Work to complete:
Your response should contain only the lines running from the top of the data below through the line with "5: Violinist|Shows a", both included. Pictures must be omitted.

[Collection entries]
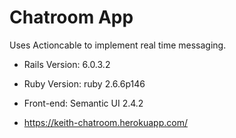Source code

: # Chatroom App


Uses Actioncable to implement real time messaging.

* Rails Version: 6.0.3.2

* Ruby Version: ruby 2.6.6p146

* Front-end: Semantic UI 2.4.2

* https://keith-chatroom.herokuapp.com/
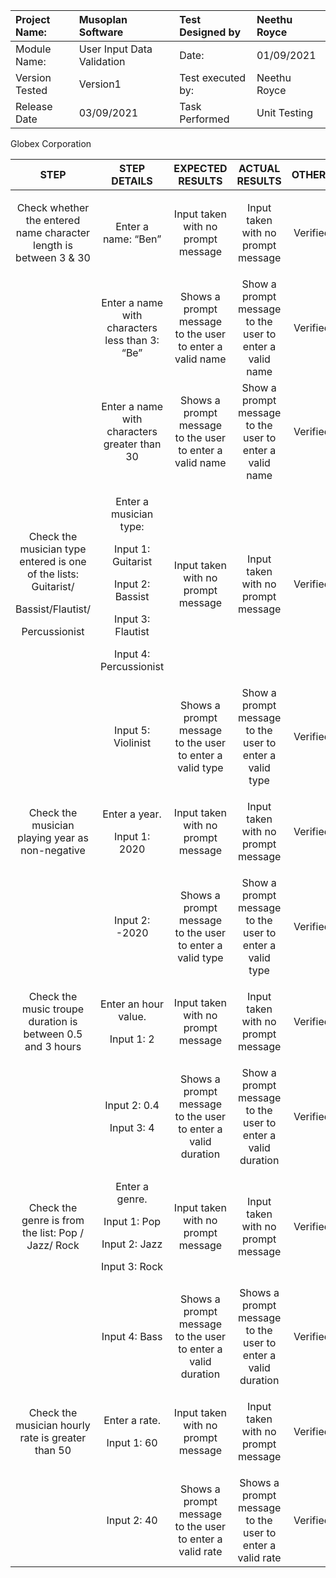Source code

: ﻿


|Project Name:|Musoplan Software|Test Designed by|Neethu Royce|
| :- | :- | :- | :- |
|Module Name:|User Input Data Validation|Date:|01/09/2021|
|Version Tested|Version1|Test executed by:|Neethu Royce|
|Release Date|03/09/2021|Task Performed|Unit Testing|
Globex Corporation



|STEP|STEP DETAILS|EXPECTED RESULTS|ACTUAL RESULTS|OTHERS|
| :-: | :-: | :-: | :-: | :-: |
|Check whether the entered name character length is between 3 & 30|<p>Enter a name: “Ben”</p><p></p><p></p>|<p>Input taken with no prompt message</p><p></p>|<p>Input taken with no prompt message</p><p></p>|<p>Verified</p><p></p><p></p>|
||Enter a name with characters less than 3: “Be”|Shows a prompt message to the user to enter a valid name|Show a prompt message to the user to enter a valid name|<p>Verified</p><p></p>|
||Enter a name with characters greater than 30|Shows a prompt message to the user to enter a valid name|Show a prompt message to the user to enter a valid name|<p>Verified</p><p></p>|
|<p>Check the musician type entered is one of the lists: Guitarist/</p><p>Bassist/Flautist/</p><p>Percussionist</p><p></p>|<p>Enter a musician type:</p><p>Input 1: Guitarist</p><p>Input 2: Bassist</p><p>Input 3: Flautist</p><p>Input 4: Percussionist</p>|<p>Input taken with no prompt message</p><p></p>|<p>Input taken with no prompt message</p><p></p>|<p>Verified</p><p></p>|
||Input 5: Violinist|Shows a prompt message to the user to enter a valid type|Show a prompt message to the user to enter a valid type|<p>Verified</p><p></p>|
|Check the musician playing year as non-negative|<p>Enter a year.</p><p></p><p>Input 1: 2020</p>|<p>Input taken with no prompt message</p><p></p>|<p>Input taken with no prompt message</p><p></p>|<p>Verified</p><p></p>|
||Input 2: -2020|Shows a prompt message to the user to enter a valid type|Show a prompt message to the user to enter a valid type|<p>Verified</p><p></p>|
|Check the music troupe duration is between 0.5 and 3 hours|<p>Enter an hour value.</p><p>Input 1: 2</p><p></p>|<p>Input taken with no prompt message</p><p></p>|<p>Input taken with no prompt message</p><p></p>|<p>Verified</p><p></p>|
||<p>Input 2: 0.4</p><p>Input 3: 4</p>|Shows a prompt message to the user to enter a valid duration|Show a prompt message to the user to enter a valid duration|<p>Verified</p><p></p>|
|Check the genre is from the list: Pop / Jazz/ Rock|<p>Enter a genre.</p><p>Input 1: Pop</p><p>Input 2: Jazz</p><p>Input 3: Rock</p>|<p>Input taken with no prompt message</p><p></p>|<p>Input taken with no prompt message</p><p></p>|<p>Verified</p><p></p>|
||Input 4: Bass|Shows a prompt message to the user to enter a valid duration|Shows a prompt message to the user to enter a valid duration|<p>Verified</p><p></p>|
|Check the musician hourly rate is greater than 50|<p>Enter a rate.</p><p>Input 1: 60</p>|<p>Input taken with no prompt message</p><p></p>|<p>Input taken with no prompt message</p><p></p>|<p>Verified</p><p></p>|
||Input 2: 40|Shows a prompt message to the user to enter a valid rate|Shows a prompt message to the user to enter a valid rate|<p>Verified</p><p></p>|

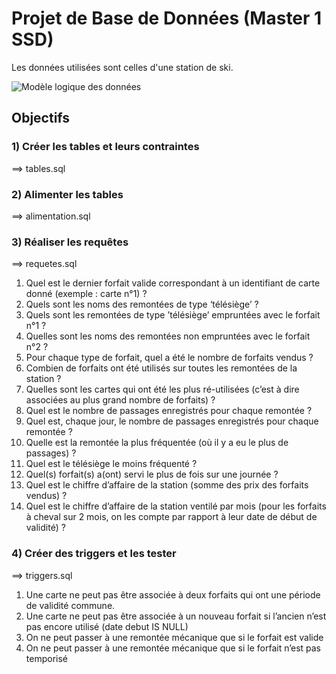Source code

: # Projet de Base de Données (Master 1 SSD)

Les données utilisées sont celles d'une station de ski.

![Modèle logique des données](MLD.jpg)

## Objectifs

### 1) Créer les tables et leurs contraintes

==> tables.sql

### 2) Alimenter les tables

==> alimentation.sql

### 3) Réaliser les requêtes

==> requetes.sql

1) Quel est le dernier forfait valide correspondant à un identifiant de carte donné (exemple : carte n°1) ?
2) Quels sont les noms des remontées de type ‘télésiège’ ?
3) Quels sont les remontées de type ’télésiège’ empruntées avec le forfait n°1 ?
4) Quelles sont les noms des remontées non empruntées avec le forfait n°2 ?
5) Pour chaque type de forfait, quel a été le nombre de forfaits vendus ?
6) Combien de forfaits ont été utilisés sur toutes les remontées de la station ?
7) Quelles sont les cartes qui ont été les plus ré-utilisées (c’est à dire associées au plus grand nombre de forfaits) ?
8) Quel est le nombre de passages enregistrés pour chaque remontée ?
9) Quel est, chaque jour, le nombre de passages enregistrés pour chaque remontée ?
10) Quelle est la remontée la plus fréquentée (où il y a eu le plus de passages) ?
11) Quel est le télésiège le moins fréquenté ?
12) Quel(s) forfait(s) a(ont) servi le plus de fois sur une journée ?
13) Quel est le chiffre d’affaire de la station (somme des prix des forfaits vendus) ?
14) Quel est le chiffre d’affaire de la station ventilé par mois (pour les forfaits à cheval sur 2 mois, on les compte par rapport à leur date de début de validité) ?

### 4) Créer des triggers et les tester

==> triggers.sql

1) Une carte ne peut pas être associée à deux forfaits qui ont une période de validité commune.
2) Une carte ne peut pas être associée à un nouveau forfait si l’ancien n’est pas encore utilisé (date debut IS NULL)
3) On ne peut passer à une remontée mécanique que si le forfait est valide
4) On ne peut passer à une remontée mécanique que si le forfait n’est pas temporisé
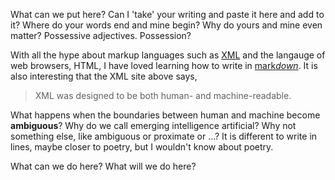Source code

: What can we put here?
Can I 'take' your writing and paste it here and add to it?
Where do your words end and mine begin?
Why do yours and mine even matter?
Possessive adjectives. Possession?

With all the hype about markup languages such as [XML](https://www.w3schools.com/xml/) and the langauge of web browsers, HTML, I have loved learning how to write in [mark*down*](https://guides.github.com/features/mastering-markdown/). It is also interesting that the XML site above says,

> XML was designed to be both human- and machine-readable.

What happens when the boundaries between human and machine become **ambiguous**?
Why do we call emerging intelligence artificial? Why not something else, like ambiguous or proximate or ...?
It is different to write in lines, maybe closer to poetry, but I wouldn't know about poetry.

What can we do here?
What will we do here?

Result of this exercise:
Source code

: # Chatroom App


Uses Actioncable to implement real time messaging.

* Rails Version: 6.0.3.2

* Ruby Version: ruby 2.6.6p146

* Front-end: Semantic UI 2.4.2

* https://keith-chatroom.herokuapp.com/
Source code

: ﻿


|Project Name:|Musoplan Software|Test Designed by|Neethu Royce|
| :- | :- | :- | :- |
|Module Name:|User Input Data Validation|Date:|01/09/2021|
|Version Tested|Version1|Test executed by:|Neethu Royce|
|Release Date|03/09/2021|Task Performed|Unit Testing|
Globex Corporation



|STEP|STEP DETAILS|EXPECTED RESULTS|ACTUAL RESULTS|OTHERS|
| :-: | :-: | :-: | :-: | :-: |
|Check whether the entered name character length is between 3 & 30|<p>Enter a name: “Ben”</p><p></p><p></p>|<p>Input taken with no prompt message</p><p></p>|<p>Input taken with no prompt message</p><p></p>|<p>Verified</p><p></p><p></p>|
||Enter a name with characters less than 3: “Be”|Shows a prompt message to the user to enter a valid name|Show a prompt message to the user to enter a valid name|<p>Verified</p><p></p>|
||Enter a name with characters greater than 30|Shows a prompt message to the user to enter a valid name|Show a prompt message to the user to enter a valid name|<p>Verified</p><p></p>|
|<p>Check the musician type entered is one of the lists: Guitarist/</p><p>Bassist/Flautist/</p><p>Percussionist</p><p></p>|<p>Enter a musician type:</p><p>Input 1: Guitarist</p><p>Input 2: Bassist</p><p>Input 3: Flautist</p><p>Input 4: Percussionist</p>|<p>Input taken with no prompt message</p><p></p>|<p>Input taken with no prompt message</p><p></p>|<p>Verified</p><p></p>|
||Input 5: Violinist|Shows a prompt message to the user to enter a valid type|Show a prompt message to the user to enter a valid type|<p>Verified</p><p></p>|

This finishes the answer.